DEV Community

Aamer Mihaysi
Aamer Mihaysi

Posted on

DeepSeek-V4: Finally, a Context Window Built for Agents

Most long-context models are benchmarks in search of a use case. DeepSeek-V4 is different. It is built for the one workload that actually needs a million tokens: agents running long-horizon tasks.

The specs are straightforward. Two MoE checkpoints: V4-Pro at 1.6T total parameters with 49B active, and V4-Flash at 284B total with 13B active. Both ship with a 1M-token context window. But the headline is not the window size. It is what happens to inference cost as you use it.

At 1M tokens, V4-Pro requires 27% of the single-token FLOPs compared to V3.2. The KV cache uses 10% of the memory. V4-Flash drops further: 10% of FLOPs, 7% of KV cache. Against a standard grouped-query attention baseline, V4 uses roughly 2% the cache size. These are not incremental gains. They are the difference between a demo and a production deployment.

Hybrid Attention

The architecture splits attention into two mechanisms that alternate across layers.

Compressed Sparse Attention (CSA) compresses KV entries 4x using softmax-gated pooling, then runs a lightning indexer in FP4 to select top-k blocks per query. A sliding window handles the most recent uncompressed tokens.

Heavily Compressed Attention (HCA) goes further: 128x compression, then dense attention over the compressed stream. The compression is aggressive enough that dense attention becomes cheap.

Layers alternate between CSA and HCA. Storage uses FP8 for most KV entries, BF16 only for RoPE dimensions.

What Actually Changes for Agents

Interleaved thinking across tool calls. V3.2 discarded reasoning traces when a new user message arrived. For multi-turn agent workflows, this meant the model lost accumulated state. V4 preserves reasoning content across user message boundaries when tool calls are present.

Tool-call schema with dedicated tokens. V4 introduces a DSML special token and an XML-based tool-call format. This removes a class of JSON escaping failures that plague string-based tool calls.

DSec: a sandbox built for RL rollouts. The agent behavior was trained with RL against real tool environments. DeepSeek Elastic Compute exposes four execution substrates: function calls, containers, microVMs (Firecracker), and full VMs (QEMU).

The Numbers

  • Terminal Bench 2.0: 67.9
  • SWE Verified: 80.6 resolved
  • MCPAtlas Public: 73.6
  • Toolathlon: 51.8

V4-Pro-Max hits 67% pass rate on DeepSeek internal R&D coding benchmark versus 47% for Sonnet 4.5 and 70% for Opus 4.5.

Long-context retrieval holds at 0.59 accuracy on MRCR 8-needle at 1M tokens.

The Real Test

V4-Pro is at parity with frontier closed models on agent tasks. The open question is whether the community's tool harnesses adapt to the DSML schema and whether the interleaved thinking gains transfer to out-of-domain agent frameworks.

The model is on the Hub. The architecture is documented. The sandbox is described. What happens next depends on whether the ecosystem builds around these primitives or ignores them in favor of the next benchmark chase.

Top comments (2)

Collapse
 
monom profile image
Rasmus Ros

A million tokens only matters if people can afford to use it. That seems like the real point here. Lower cost and less memory make long-running agent work more practical, not just more impressive on paper.

Keeping context across tool steps also seems more useful than most headline model upgrades. The part I would watch is adoption. If the tool format fits easily into what people already use, this could land. If not, it risks being another strong model with extra friction.

Collapse
 
sunychoudhary profile image
Suny Choudhary

Bigger context windows definitely help agents, but they do not remove the hard parts.

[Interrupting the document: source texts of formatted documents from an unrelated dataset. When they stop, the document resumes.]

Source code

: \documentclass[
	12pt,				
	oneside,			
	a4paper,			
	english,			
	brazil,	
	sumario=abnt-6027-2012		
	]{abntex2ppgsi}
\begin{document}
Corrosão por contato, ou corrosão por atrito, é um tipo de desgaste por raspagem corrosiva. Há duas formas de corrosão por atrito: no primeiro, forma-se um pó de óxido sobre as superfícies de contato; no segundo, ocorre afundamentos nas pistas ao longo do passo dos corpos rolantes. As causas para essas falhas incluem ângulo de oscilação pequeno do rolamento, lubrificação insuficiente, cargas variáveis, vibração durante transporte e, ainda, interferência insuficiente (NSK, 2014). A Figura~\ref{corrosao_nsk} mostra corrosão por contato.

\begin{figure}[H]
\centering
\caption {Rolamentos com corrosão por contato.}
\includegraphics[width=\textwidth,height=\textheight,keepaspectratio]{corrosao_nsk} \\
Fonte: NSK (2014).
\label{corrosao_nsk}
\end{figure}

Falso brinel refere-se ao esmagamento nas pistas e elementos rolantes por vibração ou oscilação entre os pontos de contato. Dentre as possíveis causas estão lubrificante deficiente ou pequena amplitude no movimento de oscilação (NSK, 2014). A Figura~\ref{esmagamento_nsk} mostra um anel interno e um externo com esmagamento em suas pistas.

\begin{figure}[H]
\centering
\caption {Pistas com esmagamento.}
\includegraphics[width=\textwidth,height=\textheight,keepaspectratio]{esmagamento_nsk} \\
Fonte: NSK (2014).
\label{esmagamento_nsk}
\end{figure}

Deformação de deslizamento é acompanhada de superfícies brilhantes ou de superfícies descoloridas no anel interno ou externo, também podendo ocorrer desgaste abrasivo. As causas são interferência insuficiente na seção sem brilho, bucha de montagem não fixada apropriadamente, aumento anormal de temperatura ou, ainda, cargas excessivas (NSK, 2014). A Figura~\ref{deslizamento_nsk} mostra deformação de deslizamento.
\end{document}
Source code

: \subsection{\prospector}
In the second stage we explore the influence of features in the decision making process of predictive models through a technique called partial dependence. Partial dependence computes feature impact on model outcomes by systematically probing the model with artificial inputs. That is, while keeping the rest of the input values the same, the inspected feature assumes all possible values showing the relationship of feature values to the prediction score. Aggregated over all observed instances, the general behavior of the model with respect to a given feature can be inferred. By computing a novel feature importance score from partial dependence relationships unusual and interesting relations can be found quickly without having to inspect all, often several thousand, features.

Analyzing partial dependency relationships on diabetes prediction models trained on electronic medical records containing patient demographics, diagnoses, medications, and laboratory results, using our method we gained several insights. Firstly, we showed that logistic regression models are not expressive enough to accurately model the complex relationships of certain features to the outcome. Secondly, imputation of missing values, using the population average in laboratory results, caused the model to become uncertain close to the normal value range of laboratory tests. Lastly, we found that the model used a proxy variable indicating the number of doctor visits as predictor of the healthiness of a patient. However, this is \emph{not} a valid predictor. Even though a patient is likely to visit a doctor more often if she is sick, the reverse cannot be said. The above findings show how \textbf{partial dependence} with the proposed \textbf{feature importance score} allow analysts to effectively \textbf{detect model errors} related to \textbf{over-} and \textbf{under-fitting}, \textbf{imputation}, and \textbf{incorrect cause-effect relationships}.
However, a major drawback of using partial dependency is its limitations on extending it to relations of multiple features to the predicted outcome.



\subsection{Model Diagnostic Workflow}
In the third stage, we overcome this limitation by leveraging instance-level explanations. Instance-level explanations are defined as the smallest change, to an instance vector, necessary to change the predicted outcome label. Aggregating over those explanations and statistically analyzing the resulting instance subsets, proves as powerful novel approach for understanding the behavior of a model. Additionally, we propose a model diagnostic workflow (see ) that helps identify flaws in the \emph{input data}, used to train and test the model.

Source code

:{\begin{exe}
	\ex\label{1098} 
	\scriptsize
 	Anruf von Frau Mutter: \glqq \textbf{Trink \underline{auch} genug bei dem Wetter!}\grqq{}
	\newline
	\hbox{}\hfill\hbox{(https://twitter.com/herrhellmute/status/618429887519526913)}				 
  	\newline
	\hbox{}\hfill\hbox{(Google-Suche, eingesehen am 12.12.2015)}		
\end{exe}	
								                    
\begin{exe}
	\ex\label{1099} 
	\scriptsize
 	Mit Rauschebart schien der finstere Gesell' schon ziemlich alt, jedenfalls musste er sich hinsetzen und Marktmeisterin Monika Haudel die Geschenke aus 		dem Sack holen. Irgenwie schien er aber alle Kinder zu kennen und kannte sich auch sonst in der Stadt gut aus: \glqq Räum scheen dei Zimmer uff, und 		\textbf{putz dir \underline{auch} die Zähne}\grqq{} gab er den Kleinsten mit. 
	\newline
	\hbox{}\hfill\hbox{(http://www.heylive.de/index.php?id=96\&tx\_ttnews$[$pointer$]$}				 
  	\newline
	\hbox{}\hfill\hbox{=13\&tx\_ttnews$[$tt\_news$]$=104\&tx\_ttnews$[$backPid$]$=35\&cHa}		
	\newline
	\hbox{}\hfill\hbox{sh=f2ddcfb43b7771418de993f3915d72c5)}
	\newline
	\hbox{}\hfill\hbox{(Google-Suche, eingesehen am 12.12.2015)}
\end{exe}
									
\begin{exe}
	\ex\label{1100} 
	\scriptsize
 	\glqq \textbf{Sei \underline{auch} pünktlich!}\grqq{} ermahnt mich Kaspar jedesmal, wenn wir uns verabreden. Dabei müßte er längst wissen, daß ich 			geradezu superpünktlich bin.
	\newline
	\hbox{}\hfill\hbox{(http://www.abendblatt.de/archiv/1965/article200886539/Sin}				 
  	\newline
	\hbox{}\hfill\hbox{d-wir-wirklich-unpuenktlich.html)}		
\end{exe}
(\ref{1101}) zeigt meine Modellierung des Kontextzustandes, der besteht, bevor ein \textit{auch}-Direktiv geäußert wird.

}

More context means the agent can carry longer workflows, more files, and more history. But it also means more noise, more stale assumptions, and more places for bad instructions or sensitive data to hide.

For agents, context size is only half the problem. The real question is what gets included, what gets ignored, and how reliably the agent can reason over that much context without drifting.